In all my years of RV use, I have never left either valve open as these systems are not built like home waste systems. They require additional care. I personally have been using a water softener for the last 6 years due to water quality where I am living and it certainly has it benefits both for the tanks, the water delivery system, hot water system and for washing. The only time I will have any tank odor is usually when it's 100F - 110F outside and the tanks are nearly full or I have forgotten to run water into the Splendide machine to fill that trap as we don't use the washer part of the machine, only the dryer for anything that gets hand washed.

I have used primarily Thetford Formaldehyde Free Supreme Green Biodegradable for the black tank as it comes with an easy to measure spout. A treatment goes in after every full black tank dump and flush. For the grey, I use Thetford Campa Chem 8 oz. bottles, again biodegradeable but not FF, however the grey gets a treatment once or twice a month, maybe more often in extremely hot weather.

I have never had any problem with either tank system, other than to replace both valves when one of them developed a small leak.

For those that like to leave your valves open for the convenience, and not having to think about them, you are causing yourself more work and eventually more money to fix problems later. It really takes only a second or two to push the tank level indicator as you walk by just to see whether they will need dumping or not in the next day or two.

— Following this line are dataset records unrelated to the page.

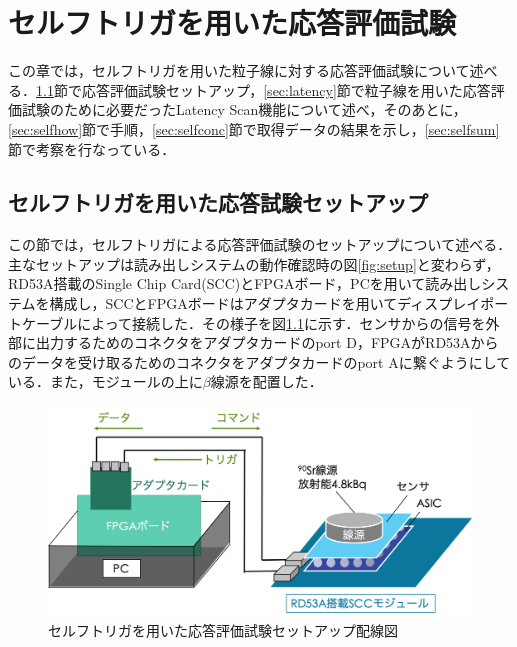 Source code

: \chapter{セルフトリガを用いた応答評価試験}
この章では，セルフトリガを用いた粒子線に対する応答評価試験について述べる．\ref{sec:selfsetup}節で応答評価試験セットアップ，\ref{sec:latency}節で粒子線を用いた応答評価試験のために必要だったLatency Scan機能について述べ，そのあとに，\ref{sec:selfhow}節で手順，\ref{sec:selfconc}節で取得データの結果を示し，\ref{sec:selfsum}節で考察を行なっている．

\section{セルフトリガを用いた応答試験セットアップ}
\label{sec:selfsetup}
この節では，セルフトリガによる応答評価試験のセットアップについて述べる．主なセットアップは読み出しシステムの動作確認時の図\ref{fig:setup}と変わらず，RD53A搭載のSingle Chip Card(SCC)とFPGAボード，PCを用いて読み出しシステムを構成し，SCCとFPGAボードはアダプタカードを用いてディスプレイポートケーブルによって接続した．その様子を図\ref{fig:selfsetup}に示す．センサからの信号を外部に出力するためのコネクタをアダプタカードのport D，FPGAがRD53Aからのデータを受け取るためのコネクタをアダプタカードのport Aに繋ぐようにしている．また，モジュールの上に$\beta$線源を配置した．

\begin{figure}[h]
  \centering
  \includegraphics[width=12cm]{./figure/selfsetupcab.png}
  \caption{セルフトリガを用いた応答評価試験セットアップ配線図}
  \label{fig:selfsetup}
\end{figure}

I happen to be currently located in an area of Valencia Travel Village RV Park where they only provide electric, TV, and water. They have an internal Park service stop every two days to pump tanks. Typically, my grey will be about 3/4 and my black will only get dumped when I place a red indicator on the handle to dump it, generally every 6-8 days. If the tanks are not full enough when I want them dumped, I will add water to them to bring up to the top. Very easy to do.